# What you need to do
Could you filter the records below and return each line that holds "content"?

(Records provided begins)

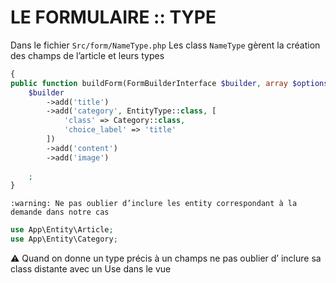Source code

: ﻿# LE FORMULAIRE ::  TYPE
Dans le fichier
		`Src/form/NameType.php`
Les class `NameType` gèrent la création des champs de l’article et leurs types

```php
{
public function buildForm(FormBuilderInterface $builder, array $options)
    $builder
        ->add('title')
        ->add('category', EntityType::class, [
            'class' => Category::class,
            'choice_label' => 'title'
        ])
        ->add('content')
        ->add('image')
        
    ;
}
```


`:warning: Ne pas oublier d’inclure les entity correspondant à la demande dans notre cas` 


```php
use App\Entity\Article;
use App\Entity\Category;
```



:warning: Quand on donne un type précis à un champs ne pas oublier d’ inclure sa class distante avec un Use
dans le vue

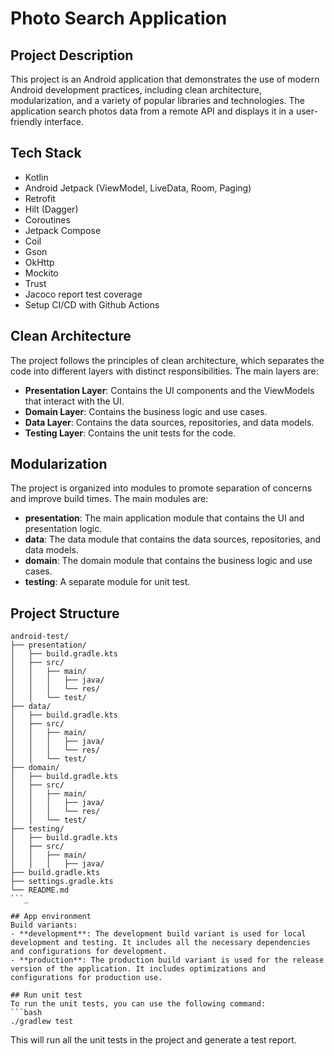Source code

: # Photo Search Application

## Project Description
This project is an Android application that demonstrates the use of modern Android development practices, including clean architecture, modularization, and a variety of popular libraries and technologies. 
The application search photos data from a remote API and displays it in a user-friendly interface.

## Tech Stack
- Kotlin
- Android Jetpack (ViewModel, LiveData, Room, Paging)
- Retrofit
- Hilt (Dagger)
- Coroutines
- Jetpack Compose
- Coil
- Gson
- OkHttp
- Mockito
- Trust
- Jacoco report test coverage
- Setup CI/CD with Github Actions

## Clean Architecture
The project follows the principles of clean architecture, which separates the code into different layers with distinct responsibilities. The main layers are:
- **Presentation Layer**: Contains the UI components and the ViewModels that interact with the UI.
- **Domain Layer**: Contains the business logic and use cases.
- **Data Layer**: Contains the data sources, repositories, and data models.
- **Testing Layer**: Contains the unit tests for the code.

## Modularization
The project is organized into modules to promote separation of concerns and improve build times. The main modules are:
- **presentation**: The main application module that contains the UI and presentation logic.
- **data**: The data module that contains the data sources, repositories, and data models.
- **domain**: The domain module that contains the business logic and use cases.
- **testing**: A separate module for unit test.

## Project Structure
```
android-test/
├── presentation/
│   ├── build.gradle.kts
│   ├── src/
│   │   ├── main/
│   │   │   ├── java/
│   │   │   └── res/
│   │   └── test/
├── data/
│   ├── build.gradle.kts
│   ├── src/
│   │   ├── main/
│   │   │   ├── java/
│   │   │   └── res/
│   │   └── test/
├── domain/
│   ├── build.gradle.kts
│   ├── src/
│   │   ├── main/
│   │   │   ├── java/
│   │   │   └── res/
│   │   └── test/
├── testing/
│   ├── build.gradle.kts
│   ├── src/
│   │   ├── main/
│   │   │   ├── java/
├── build.gradle.kts
├── settings.gradle.kts
└── README.md
```_

## App environment
Build variants:
- **development**: The development build variant is used for local development and testing. It includes all the necessary dependencies and configurations for development.
- **production**: The production build variant is used for the release version of the application. It includes optimizations and configurations for production use.

## Run unit test
To run the unit tests, you can use the following command:
```bash
./gradlew test
```
This will run all the unit tests in the project and generate a test report.
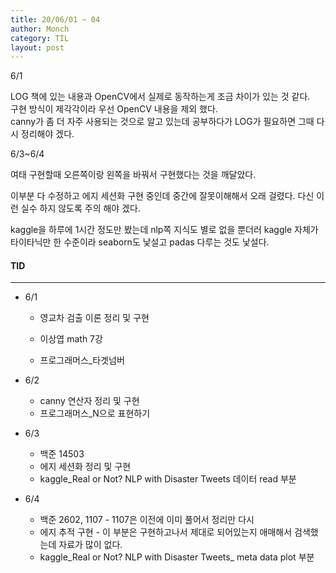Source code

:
```yaml
---
title: 20/06/01 ~ 04
author: Monch
category: TIL
layout: post
---
```


6/1

LOG 책에 있는 내용과 OpenCV에서 실제로 동작하는게 조금 차이가 있는 것 같다.  
구현 방식이 제각각이라 우선 OpenCV 내용을 제외 했다.  
canny가 좀 더 자주 사용되는 것으로 알고 있는데 공부하다가 LOG가 필요하면 그때 다시 정리해야 겠다.



6/3~6/4

여태 구현할때 오른쪽이랑 왼쪽을 바꿔서 구현했다는 것을 깨달았다.  

이부분 다 수정하고 에지 세션화 구현 중인데 중간에 잘못이해해서 오래 걸렸다.  다신 이런 실수 하지 않도록 주의 해야 겠다.

kaggle을 하루에 1시간 정도만 봤는데 nlp쪽 지식도 별로 없을 뿐더러 kaggle 자체가 타이타닉만 한 수준이라 seaborn도 낯설고 padas 다루는 것도 낯설다.



#### TID

---

- 6/1

  - 영교차 검출 이론 정리 및 구현

  - 이상엽 math 7강

  - 프로그래머스_타겟넘버

- 6/2

  - canny 연산자 정리 및 구현
  - 프로그래머스_N으로 표현하기

- 6/3

  - 백준 14503
  - 에지 세션화 정리 및 구현
  - kaggle_Real or Not? NLP with Disaster Tweets 데이터 read 부분

- 6/4

  - 백준 2602, 1107 - 1107은 이전에 이미 풀어서 정리만 다시
  - 에지 추적 구현 - 이 부분은 구현하고나서 제대로 되어있는지 애매해서 검색했는데 자료가 많이 없다.
  - kaggle_Real or Not? NLP with Disaster Tweets_ meta data plot 부분

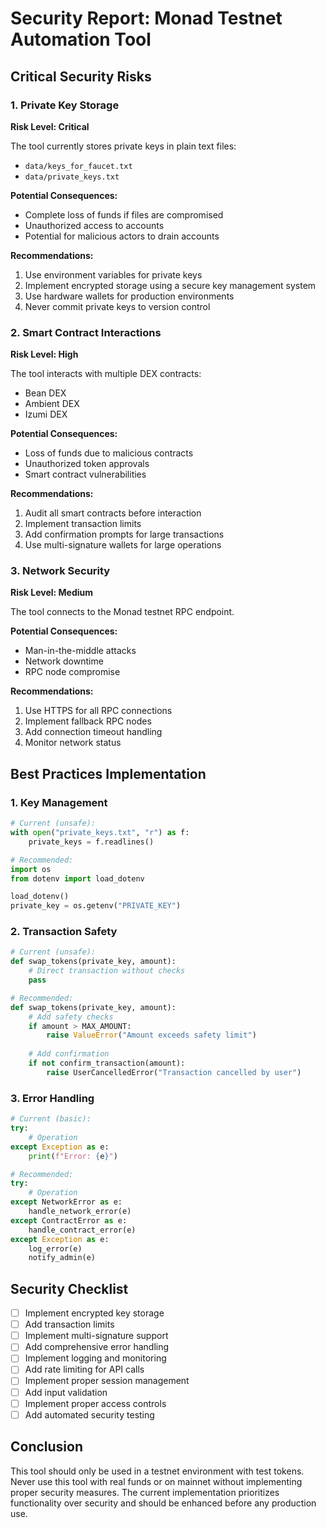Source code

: # Security Report: Monad Testnet Automation Tool

## Critical Security Risks

### 1. Private Key Storage
**Risk Level: Critical**

The tool currently stores private keys in plain text files:
- `data/keys_for_faucet.txt`
- `data/private_keys.txt`

**Potential Consequences:**
- Complete loss of funds if files are compromised
- Unauthorized access to accounts
- Potential for malicious actors to drain accounts

**Recommendations:**
1. Use environment variables for private keys
2. Implement encrypted storage using a secure key management system
3. Use hardware wallets for production environments
4. Never commit private keys to version control

### 2. Smart Contract Interactions
**Risk Level: High**

The tool interacts with multiple DEX contracts:
- Bean DEX
- Ambient DEX
- Izumi DEX

**Potential Consequences:**
- Loss of funds due to malicious contracts
- Unauthorized token approvals
- Smart contract vulnerabilities

**Recommendations:**
1. Audit all smart contracts before interaction
2. Implement transaction limits
3. Add confirmation prompts for large transactions
4. Use multi-signature wallets for large operations

### 3. Network Security
**Risk Level: Medium**

The tool connects to the Monad testnet RPC endpoint.

**Potential Consequences:**
- Man-in-the-middle attacks
- Network downtime
- RPC node compromise

**Recommendations:**
1. Use HTTPS for all RPC connections
2. Implement fallback RPC nodes
3. Add connection timeout handling
4. Monitor network status

## Best Practices Implementation

### 1. Key Management
```python
# Current (unsafe):
with open("private_keys.txt", "r") as f:
    private_keys = f.readlines()

# Recommended:
import os
from dotenv import load_dotenv

load_dotenv()
private_key = os.getenv("PRIVATE_KEY")
```

### 2. Transaction Safety
```python
# Current (unsafe):
def swap_tokens(private_key, amount):
    # Direct transaction without checks
    pass

# Recommended:
def swap_tokens(private_key, amount):
    # Add safety checks
    if amount > MAX_AMOUNT:
        raise ValueError("Amount exceeds safety limit")
    
    # Add confirmation
    if not confirm_transaction(amount):
        raise UserCancelledError("Transaction cancelled by user")
```

### 3. Error Handling
```python
# Current (basic):
try:
    # Operation
except Exception as e:
    print(f"Error: {e}")

# Recommended:
try:
    # Operation
except NetworkError as e:
    handle_network_error(e)
except ContractError as e:
    handle_contract_error(e)
except Exception as e:
    log_error(e)
    notify_admin(e)
```

## Security Checklist

- [ ] Implement encrypted key storage
- [ ] Add transaction limits
- [ ] Implement multi-signature support
- [ ] Add comprehensive error handling
- [ ] Implement logging and monitoring
- [ ] Add rate limiting for API calls
- [ ] Implement proper session management
- [ ] Add input validation
- [ ] Implement proper access controls
- [ ] Add automated security testing

## Conclusion

This tool should only be used in a testnet environment with test tokens. Never use this tool with real funds or on mainnet without implementing proper security measures. The current implementation prioritizes functionality over security and should be enhanced before any production use. 
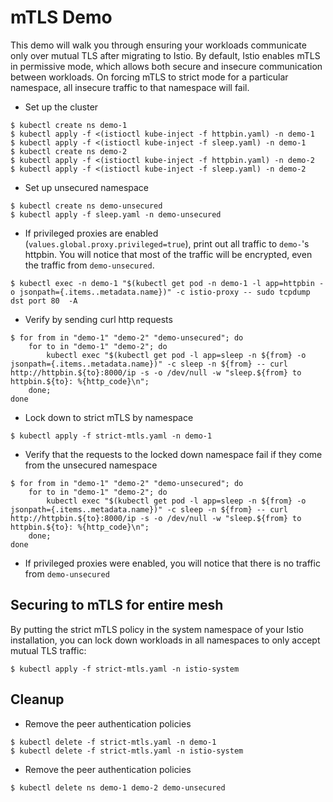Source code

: # mTLS Demo

This demo will walk you through ensuring your workloads communicate only over mutual TLS after migrating to Istio.
By default, Istio enables mTLS in permissive mode, which allows both secure and insecure communication between workloads. On forcing mTLS to strict mode for a particular namespace, all insecure traffic to that namespace will fail.

- Set up the cluster
```
$ kubectl create ns demo-1
$ kubectl apply -f <(istioctl kube-inject -f httpbin.yaml) -n demo-1
$ kubectl apply -f <(istioctl kube-inject -f sleep.yaml) -n demo-1
$ kubectl create ns demo-2
$ kubectl apply -f <(istioctl kube-inject -f httpbin.yaml) -n demo-2
$ kubectl apply -f <(istioctl kube-inject -f sleep.yaml) -n demo-2
```
- Set up unsecured namespace
```
$ kubectl create ns demo-unsecured
$ kubectl apply -f sleep.yaml -n demo-unsecured
```
- If privileged proxies are enabled (`values.global.proxy.privileged=true`),  print out all traffic to `demo-`'s httpbin. You will notice that most of the traffic will be encrypted, even the traffic from `demo-unsecured`.
```
$ kubectl exec -n demo-1 "$(kubectl get pod -n demo-1 -l app=httpbin -o jsonpath={.items..metadata.name})" -c istio-proxy -- sudo tcpdump dst port 80  -A
```
- Verify by sending curl http requests
```
$ for from in "demo-1" "demo-2" "demo-unsecured"; do
	for to in "demo-1" "demo-2"; do
		kubectl exec "$(kubectl get pod -l app=sleep -n ${from} -o jsonpath={.items..metadata.name})" -c sleep -n ${from} -- curl http://httpbin.${to}:8000/ip -s -o /dev/null -w "sleep.${from} to httpbin.${to}: %{http_code}\n";
	done;
done
```
- Lock down to strict mTLS by namespace
```
$ kubectl apply -f strict-mtls.yaml -n demo-1
```
- Verify that the requests to the locked down namespace fail if they come from the unsecured namespace
```
$ for from in "demo-1" "demo-2" "demo-unsecured"; do
	for to in "demo-1" "demo-2"; do
		kubectl exec "$(kubectl get pod -l app=sleep -n ${from} -o jsonpath={.items..metadata.name})" -c sleep -n ${from} -- curl http://httpbin.${to}:8000/ip -s -o /dev/null -w "sleep.${from} to httpbin.${to}: %{http_code}\n";
	done;
done
```
- If privileged proxies were enabled, you will notice that there is no traffic from `demo-unsecured`


## Securing to mTLS for entire mesh

By putting the strict mTLS policy in the system namespace of your Istio installation, you can lock down workloads in all namespaces to only accept mutual TLS traffic:
```
$ kubectl apply -f strict-mtls.yaml -n istio-system
```

## Cleanup
 - Remove the peer authentication policies
```
$ kubectl delete -f strict-mtls.yaml -n demo-1
$ kubectl delete -f strict-mtls.yaml -n istio-system
```
 - Remove the peer authentication policies
```
$ kubectl delete ns demo-1 demo-2 demo-unsecured
```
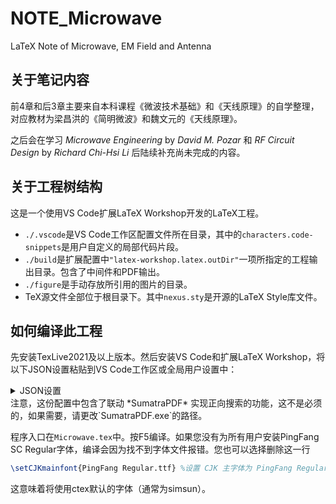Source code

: # NOTE_Microwave
LaTeX Note of Microwave, EM Field and Antenna

## 关于笔记内容
前4章和后3章主要来自本科课程《微波技术基础》和《天线原理》的自学整理，对应教材为梁昌洪的《简明微波》和魏文元的《天线原理》。

之后会在学习 *Microwave Engineering* by *David M. Pozar* 和 *RF Circuit Design* by *Richard Chi-Hsi Li* 后陆续补充尚未完成的内容。
## 关于工程树结构
这是一个使用VS Code扩展LaTeX Workshop开发的LaTeX工程。
- `./.vscode`是VS Code工作区配置文件所在目录，其中的`characters.code-snippets`是用户自定义的局部代码片段。
- `./build`是扩展配置中`"latex-workshop.latex.outDir"`一项所指定的工程输出目录。包含了中间件和PDF输出。
- `./figure`是手动存放所引用的图片的目录。
- TeX源文件全部位于根目录下。其中`nexus.sty`是开源的LaTeX Style库文件。
## 如何编译此工程
先安装TexLive2021及以上版本。然后安装VS Code和扩展LaTeX Workshop，将以下JSON设置粘贴到VS Code工作区或全局用户设置中：

<details>
<summary> JSON设置 </summary>

```json
    "latex-workshop.latex.outDir": "%DIR%/build",
    "latex-workshop.latex.tools": [
        {
            "name": "xelatex",
            "command": "xelatex",
            "args": [
                "-synctex=1",
                "-interaction=nonstopmode",
                "-file-line-error",
                "-pdf",
                "--output-directory=%OUTDIR%",
                "%DOCFILE%"
            ]
        },
        {
            "name": "pdflatex",
            "command": "pdflatex",
            "args": [
                "-synctex=1",
                "-interaction=nonstopmode",
                "-file-line-error",
                "%DOCFILE%"
            ]
        },
        {
            "name": "makeindex",
            "command": "makeindex",
            "args": [
                "%DOCFILE%.nlo",
                "-s",
                "nomencl.ist",
                "-o",
                "%DOCFILE%.nls"
            ]
        },
        {
            "name": "biber",
            "command": "biber",
            "args": [
                "%DOCFILE%"
            ]
        },
        {
            "name": "bibtex",
            "command": "bibtex",
            "args": [
                "%DOCFILE%"
            ]
        }
    ],
    "latex-workshop.latex.recipes": [
        {
            "name": "xelatex🔃",
            "tools": [
                "xelatex"
            ]
        },
        {
            "name": "xe->mkind->bib->xe*2🔃",
            "tools": [
                "xelatex",
                "makeindex",
                "biber",
                "xelatex",
                "xelatex"
            ]
        },
        {
            "name": "pdf->mkind->bib->pdf*2🔃",
            "tools": [
                "pdflatex",
                "makeindex",
                "biber",
                "pdflatex",
                "pdflatex"
            ]
        },
        {
            "name": "xe->bib->xe->xe🔃",
            "tools": [
                "xelatex",
                "bibtex",
                "xelatex",
                "xelatex"
            ]
        },
        {
            "name": "biber🔃",
            "tools": [
                "biber"
            ]
        },
        {
            "name": "pdflatex🔃",
            "tools": [
                "pdflatex"
            ]
        },
        {
            "name": "pdf->bib->pdf->pdf🔃",
            "tools": [
                "pdflatex",
                "bibtex",
                "pdflatex",
                "pdflatex"
            ]
        },
        {
            "name": "BibTeX🔃",
            "tools": [
                "bibtex"
            ]
        }
    ],
    "latex-workshop.view.pdf.viewer": "external",
    "latex-workshop.view.pdf.ref.viewer":"external", 
    "latex-workshop.showContextMenu":true,
    "latex-workshop.view.pdf.external.viewer.command": "C:/Program Files/SumatraPDF/SumatraPDF.exe", 
    "latex-workshop.view.pdf.external.viewer.args": [
        "%PDF%"
    ],
    "latex-workshop.view.pdf.external.synctex.command": "C:/Program Files/SumatraPDF/SumatraPDF.exe", 
    "latex-workshop.view.pdf.external.synctex.args": [
        "-forward-search",
        "%TEX%",
        "%LINE%",
        "%PDF%"
    ],
    "latex-workshop.latex.recipe.default": "lastUsed",
    "latex-workshop.synctex.synctexjs.enabled": false,
    "latex-workshop.synctex.afterBuild.enabled": true,
```
</details>
注意，这份配置中包含了联动 *SumatraPDF* 实现正向搜索的功能，这不是必须的，如果需要，请更改`SumatraPDF.exe`的路径。

程序入口在`Microwave.tex`中。按F5编译。如果您没有为所有用户安装PingFang SC Regular字体，编译会因为找不到字体文件报错。您也可以选择删除这一行

```latex
\setCJKmainfont{PingFang Regular.ttf} %设置 CJK 主字体为 PingFang Regular （苹方）
```
这意味着将使用ctex默认的字体（通常为simsun）。
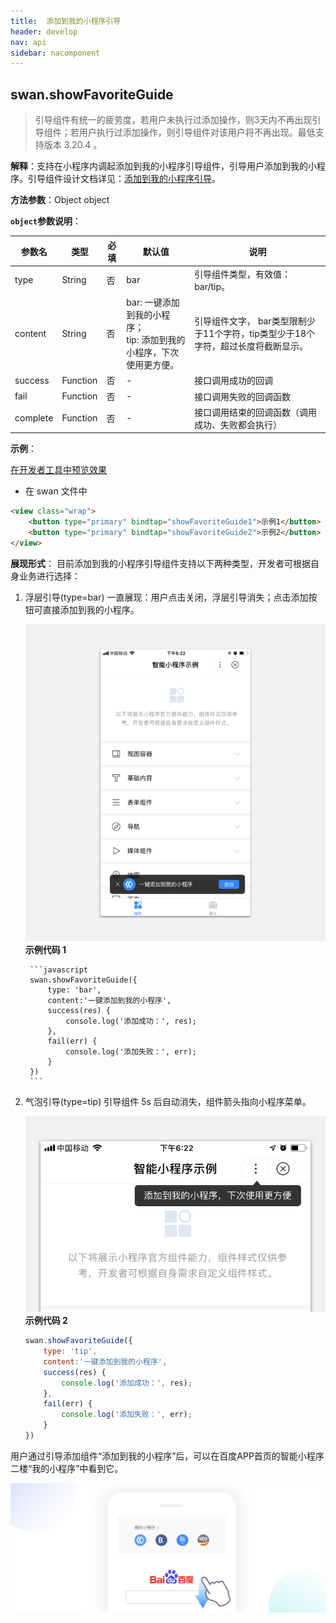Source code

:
 ```yaml
---
title:  添加到我的小程序引导
header: develop
nav: api
sidebar: nacomponent
---
```


## swan.showFavoriteGuide

> 引导组件有统一的疲劳度，若用户未执行过添加操作，则3天内不再出现引导组件；若用户执行过添加操作，则引导组件对该用户将不再出现。最低支持版本 3.20.4 。

**解释**：支持在小程序内调起添加到我的小程序引导组件，引导用户添加到我的小程序。引导组件设计文档详见：<a href="http://smartprogram.baidu.com/docs/design/component/guide_add/">添加到我的小程序引导</a>。



**方法参数**：Object object

**`object`参数说明**：

|参数名 |类型  |必填 | 默认值 |说明|
|---- | ---- | ---- | ----|----|
|type |String | 否 | bar| 引导组件类型，有效值： bar/tip。 |
|content |String| 否 |bar: 一键添加到我的小程序；<br> tip: 添加到我的小程序，下次使用更方便。| 引导组件文字， bar类型限制少于11个字符，tip类型少于18个字符，超过长度将截断显示。|
|success |Function  |  否 | -| 接口调用成功的回调|
|fail   | Function |   否  |-| 接口调用失败的回调函数|
|complete  |  Function |   否 | -| 接口调用结束的回调函数（调用成功、失败都会执行）|

**示例**：

<a href="swanide://fragment/b60e1bb5c5217fc142338525370b005f1559046099425" title="在开发者工具中预览效果" target="_blank">在开发者工具中预览效果</a>

* 在 swan 文件中

```html
<view class="wrap">
    <button type="primary" bindtap="showFavoriteGuide1">示例1</button>
    <button type="primary" bindtap="showFavoriteGuide2">示例2</button>
</view>
```


**展现形式**：
目前添加到我的小程序引导组件支持以下两种类型，开发者可根据自身业务进行选择：

1. 浮层引导(type=bar)
    一直展现：用户点击关闭，浮层引导消失；点击添加按钮可直接添加到我的小程序。

    ![图片](../../../img/api/nacomponent/强引导.png)
    **示例代码 1**

        ```javascript
        swan.showFavoriteGuide({
            type: 'bar',
            content:'一键添加到我的小程序',
            success(res) {
                console.log('添加成功：', res);
            },
            fail(err) {
                console.log('添加失败：', err);
            }
        })
        ```

2. 气泡引导(type=tip)
    引导组件 5s 后自动消失，组件箭头指向小程序菜单。

    ![图片](../../../img/api/nacomponent/弱引导.png)
    **示例代码 2**

    ```javascript
    swan.showFavoriteGuide({
        type: 'tip',
        content:'一键添加到我的小程序',
        success(res) {
            console.log('添加成功：', res);
        },
        fail(err) {
            console.log('添加失败：', err);
        }
    })
    ```

用户通过引导添加组件“添加到我的小程序”后，可以在百度APP首页的智能小程序二楼“我的小程序”中看到它。
<div class="m-doc-custom-examples">
	<div class="m-doc-custom-examples-correct">
		<img src="../../../img/design/component/guide_add/2.png">
	</div>
</div>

(Records provided ends)

# Solution
        ->add('content')
|content |String| 否 |bar: 一键添加到我的小程序；<br> tip: 添加到我的小程序，下次使用更方便。| 引导组件文字， bar类型限制少于11个字符，tip类型少于18个字符，超过长度将截断显示。|
            content:'一键添加到我的小程序',
        content:'一键添加到我的小程序',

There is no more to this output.